MIMIC-III数据库中患者吸烟状态信息的提取方法
背景介绍
MIMIC-III(Massachusetts Institute of Technology Critical Care Database)是一个大型的、公开的重症监护数据库,包含了超过4万名患者的临床数据。在临床研究中,患者的吸烟状态是一个重要的基线特征,与多种疾病的发展和预后密切相关。然而,在MIMIC-III数据库中,吸烟状态信息并非以结构化数据形式存储,而是隐藏在临床文本记录中。
数据来源分析
在MIMIC-III数据库中,患者的吸烟状态信息主要存在于出院小结(discharge summaries)的"社会史"(social history)部分。这些文本记录存储在mimiciii_notes.noteevents表中,而不是结构化的临床数据表中。因此,我们需要通过文本挖掘技术从非结构化文本中提取相关信息。
文本提取技术方案
正则表达式匹配方法
从临床文本中提取吸烟状态信息,最有效的方法是使用正则表达式匹配。根据临床文档的书写习惯,我们可以设计匹配模式来识别以下几种吸烟状态描述:
- 从不吸烟:匹配"never"、"not"、"no"、"denies"等否定词与"smoke"、"tobacco"等关键词的组合
- 既往吸烟:匹配"former"、"previous"、"past"等表示过去时间的词与吸烟相关词的组合
- 当前吸烟:匹配"current"、"active"、"smokes"等表示当前状态的词
BigQuery实现示例
在Google BigQuery平台上,可以使用REGEXP_CONTAINS函数实现上述匹配逻辑。

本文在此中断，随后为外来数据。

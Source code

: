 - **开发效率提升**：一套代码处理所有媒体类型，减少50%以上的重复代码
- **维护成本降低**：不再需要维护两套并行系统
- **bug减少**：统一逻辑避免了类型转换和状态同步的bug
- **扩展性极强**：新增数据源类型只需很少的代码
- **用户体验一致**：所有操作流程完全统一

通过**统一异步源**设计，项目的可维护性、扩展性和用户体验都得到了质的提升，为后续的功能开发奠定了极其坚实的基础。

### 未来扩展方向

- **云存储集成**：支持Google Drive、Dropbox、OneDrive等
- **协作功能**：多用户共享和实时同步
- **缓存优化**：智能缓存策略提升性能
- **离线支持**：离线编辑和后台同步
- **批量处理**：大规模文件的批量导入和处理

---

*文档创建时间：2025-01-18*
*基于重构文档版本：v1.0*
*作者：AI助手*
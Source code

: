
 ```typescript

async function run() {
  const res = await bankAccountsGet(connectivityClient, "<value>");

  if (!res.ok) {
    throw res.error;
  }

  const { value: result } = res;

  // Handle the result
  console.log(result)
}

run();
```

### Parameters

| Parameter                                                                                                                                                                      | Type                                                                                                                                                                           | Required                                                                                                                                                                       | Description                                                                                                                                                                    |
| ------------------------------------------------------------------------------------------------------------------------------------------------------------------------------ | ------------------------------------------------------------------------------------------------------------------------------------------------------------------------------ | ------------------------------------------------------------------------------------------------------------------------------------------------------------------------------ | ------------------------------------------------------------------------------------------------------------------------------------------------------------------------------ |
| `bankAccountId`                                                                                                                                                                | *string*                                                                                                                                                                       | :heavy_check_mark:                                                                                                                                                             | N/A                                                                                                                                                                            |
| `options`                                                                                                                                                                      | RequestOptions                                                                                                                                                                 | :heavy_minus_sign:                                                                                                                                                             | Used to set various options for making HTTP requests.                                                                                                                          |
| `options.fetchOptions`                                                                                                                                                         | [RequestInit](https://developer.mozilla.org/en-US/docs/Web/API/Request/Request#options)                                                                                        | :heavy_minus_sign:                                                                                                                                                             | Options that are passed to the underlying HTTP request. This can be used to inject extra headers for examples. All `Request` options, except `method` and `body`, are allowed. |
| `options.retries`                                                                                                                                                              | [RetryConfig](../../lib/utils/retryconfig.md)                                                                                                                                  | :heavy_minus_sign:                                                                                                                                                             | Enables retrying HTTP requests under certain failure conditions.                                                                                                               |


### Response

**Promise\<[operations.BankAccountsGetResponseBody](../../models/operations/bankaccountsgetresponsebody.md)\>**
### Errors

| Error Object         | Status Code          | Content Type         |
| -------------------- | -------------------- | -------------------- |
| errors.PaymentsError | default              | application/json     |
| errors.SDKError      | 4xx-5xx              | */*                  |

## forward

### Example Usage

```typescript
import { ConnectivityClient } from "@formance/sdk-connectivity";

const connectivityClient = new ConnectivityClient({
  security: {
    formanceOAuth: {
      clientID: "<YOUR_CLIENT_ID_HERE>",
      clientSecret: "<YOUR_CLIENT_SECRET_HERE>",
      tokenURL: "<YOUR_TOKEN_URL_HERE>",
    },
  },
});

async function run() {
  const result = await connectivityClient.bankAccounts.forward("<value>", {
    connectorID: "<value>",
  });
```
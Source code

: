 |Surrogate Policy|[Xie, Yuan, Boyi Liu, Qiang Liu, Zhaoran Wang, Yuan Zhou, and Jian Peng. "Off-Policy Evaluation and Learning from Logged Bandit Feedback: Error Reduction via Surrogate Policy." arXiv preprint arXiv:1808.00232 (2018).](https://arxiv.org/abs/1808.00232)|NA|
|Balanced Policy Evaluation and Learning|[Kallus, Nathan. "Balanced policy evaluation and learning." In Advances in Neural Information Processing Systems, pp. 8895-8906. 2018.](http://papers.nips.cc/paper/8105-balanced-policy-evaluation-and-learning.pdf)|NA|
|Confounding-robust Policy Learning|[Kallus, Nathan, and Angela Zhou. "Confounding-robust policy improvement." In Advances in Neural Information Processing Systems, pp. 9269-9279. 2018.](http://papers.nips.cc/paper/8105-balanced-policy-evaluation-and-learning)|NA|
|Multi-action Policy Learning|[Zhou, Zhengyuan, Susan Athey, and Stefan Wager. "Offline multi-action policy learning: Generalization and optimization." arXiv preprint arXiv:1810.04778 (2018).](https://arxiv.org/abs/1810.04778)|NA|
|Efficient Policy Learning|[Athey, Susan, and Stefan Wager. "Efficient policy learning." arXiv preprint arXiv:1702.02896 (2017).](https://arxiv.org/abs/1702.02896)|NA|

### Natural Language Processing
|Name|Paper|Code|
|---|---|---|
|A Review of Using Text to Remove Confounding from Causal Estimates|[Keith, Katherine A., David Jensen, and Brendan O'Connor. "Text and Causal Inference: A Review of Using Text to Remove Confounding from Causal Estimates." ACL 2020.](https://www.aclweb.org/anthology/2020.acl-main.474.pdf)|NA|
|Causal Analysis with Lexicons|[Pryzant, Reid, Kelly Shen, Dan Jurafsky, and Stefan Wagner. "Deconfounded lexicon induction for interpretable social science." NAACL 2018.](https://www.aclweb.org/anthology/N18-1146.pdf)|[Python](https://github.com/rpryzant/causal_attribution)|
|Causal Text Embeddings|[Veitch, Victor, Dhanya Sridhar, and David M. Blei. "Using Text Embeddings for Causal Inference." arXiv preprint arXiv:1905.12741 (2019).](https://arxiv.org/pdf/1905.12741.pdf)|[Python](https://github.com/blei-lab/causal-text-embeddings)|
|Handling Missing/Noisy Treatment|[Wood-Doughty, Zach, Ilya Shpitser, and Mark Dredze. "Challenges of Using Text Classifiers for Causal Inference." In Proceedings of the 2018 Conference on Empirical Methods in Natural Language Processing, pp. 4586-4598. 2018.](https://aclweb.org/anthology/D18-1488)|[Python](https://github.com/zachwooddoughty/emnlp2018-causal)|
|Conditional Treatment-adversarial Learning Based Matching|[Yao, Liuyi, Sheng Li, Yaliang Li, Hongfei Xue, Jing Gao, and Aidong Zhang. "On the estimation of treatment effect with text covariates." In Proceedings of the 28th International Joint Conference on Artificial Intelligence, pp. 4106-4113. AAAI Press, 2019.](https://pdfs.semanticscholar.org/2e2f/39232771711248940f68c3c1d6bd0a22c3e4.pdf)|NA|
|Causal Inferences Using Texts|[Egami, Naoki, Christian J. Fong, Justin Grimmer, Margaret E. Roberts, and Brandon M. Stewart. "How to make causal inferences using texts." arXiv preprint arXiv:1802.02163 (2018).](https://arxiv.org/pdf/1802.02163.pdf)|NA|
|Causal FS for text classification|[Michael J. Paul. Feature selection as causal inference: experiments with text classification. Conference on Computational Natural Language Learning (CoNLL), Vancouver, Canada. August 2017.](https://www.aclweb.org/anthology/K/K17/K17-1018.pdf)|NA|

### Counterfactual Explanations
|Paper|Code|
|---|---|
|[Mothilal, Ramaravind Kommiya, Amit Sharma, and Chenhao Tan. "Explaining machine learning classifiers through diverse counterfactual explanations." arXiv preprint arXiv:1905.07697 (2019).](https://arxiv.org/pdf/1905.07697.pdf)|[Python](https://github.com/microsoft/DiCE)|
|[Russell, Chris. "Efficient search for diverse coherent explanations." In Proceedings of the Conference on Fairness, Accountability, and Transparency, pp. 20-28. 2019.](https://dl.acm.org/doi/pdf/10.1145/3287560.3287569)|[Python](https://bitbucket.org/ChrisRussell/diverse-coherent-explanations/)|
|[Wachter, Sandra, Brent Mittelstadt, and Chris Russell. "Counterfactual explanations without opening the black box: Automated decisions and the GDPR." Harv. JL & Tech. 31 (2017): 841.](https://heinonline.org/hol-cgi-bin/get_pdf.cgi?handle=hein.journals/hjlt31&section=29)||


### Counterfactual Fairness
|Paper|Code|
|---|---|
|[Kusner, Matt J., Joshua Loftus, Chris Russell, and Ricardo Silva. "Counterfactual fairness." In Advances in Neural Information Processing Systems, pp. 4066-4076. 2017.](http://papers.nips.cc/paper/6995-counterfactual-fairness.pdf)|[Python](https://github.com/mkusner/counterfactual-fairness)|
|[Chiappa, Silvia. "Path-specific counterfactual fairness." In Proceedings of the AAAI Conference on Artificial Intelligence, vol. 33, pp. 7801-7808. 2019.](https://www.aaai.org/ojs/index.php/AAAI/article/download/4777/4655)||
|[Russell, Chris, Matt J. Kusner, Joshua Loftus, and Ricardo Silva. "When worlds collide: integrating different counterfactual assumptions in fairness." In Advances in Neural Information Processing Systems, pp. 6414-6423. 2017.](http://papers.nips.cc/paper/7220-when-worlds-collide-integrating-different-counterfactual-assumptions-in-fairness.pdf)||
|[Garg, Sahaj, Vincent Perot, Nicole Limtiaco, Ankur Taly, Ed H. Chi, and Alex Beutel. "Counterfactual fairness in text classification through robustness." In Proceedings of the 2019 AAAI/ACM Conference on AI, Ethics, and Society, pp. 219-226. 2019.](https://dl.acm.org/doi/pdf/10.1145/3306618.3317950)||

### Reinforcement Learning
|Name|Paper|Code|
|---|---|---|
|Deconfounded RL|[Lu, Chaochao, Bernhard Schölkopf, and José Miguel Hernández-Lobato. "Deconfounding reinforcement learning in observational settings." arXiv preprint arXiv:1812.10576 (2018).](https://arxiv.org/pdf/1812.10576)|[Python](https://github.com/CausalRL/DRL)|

例如,识别"从不吸烟"患者的查询可以这样编写:
SELECT
subject_id,
hadm_id,
CASE
WHEN REGEXP_CONTAINS(text, r'(never|not|no|denies)[\s-]?(smoke|smoking|tobacco)')
THEN 'never'
WHEN REGEXP_CONTAINS(text, r'(former|previous|past)[\s-]?(smoke|smoking|tobacco)')
THEN 'former'
WHEN REGEXP_CONTAINS(text, r'(current|active|smokes)[\s-]?(smoke|smoking|tobacco)')
THEN 'current'
ELSE 'unknown'
END AS smoking_status
FROM
`physionet-data.mimiciii_notes.noteevents`
WHERE
category = 'Discharge summary'
技术要点与注意事项
-
文本预处理:临床文本中可能存在拼写错误(如"smoking"拼写为"smoking"),正则表达式应考虑这些变体。
-
否定词处理:需要全面考虑各种否定表达方式,包括"no history of"、"denies any"等临床常用短语。
-
性能优化:在大规模数据集上执行文本匹配可能较耗时,建议先筛选出出院小结(category = 'Discharge summary')再进行匹配。
-
结果验证:自动提取的结果应进行人工抽样验证,评估准确率和召回率。
应用价值
通过这种方法提取的吸烟状态信息可以用于:
- 临床研究中的混杂因素控制
- 疾病风险分层
- 预后分析
- 流行病学研究
这种方法不仅适用于吸烟状态提取,也可推广到其他类似的临床文本信息提取任务中,如饮酒史、药物过敏史等。
总结
在MIMIC-III这类临床数据库中,许多重要信息以非结构化文本形式存在。通过合理的文本挖掘技术,我们可以将这些信息转化为结构化数据,极大拓展数据库的研究价值。本文介绍的正则表达式匹配方法是一种简单有效的手段,特别适合处理临床文档中规律性较强的信息提取任务。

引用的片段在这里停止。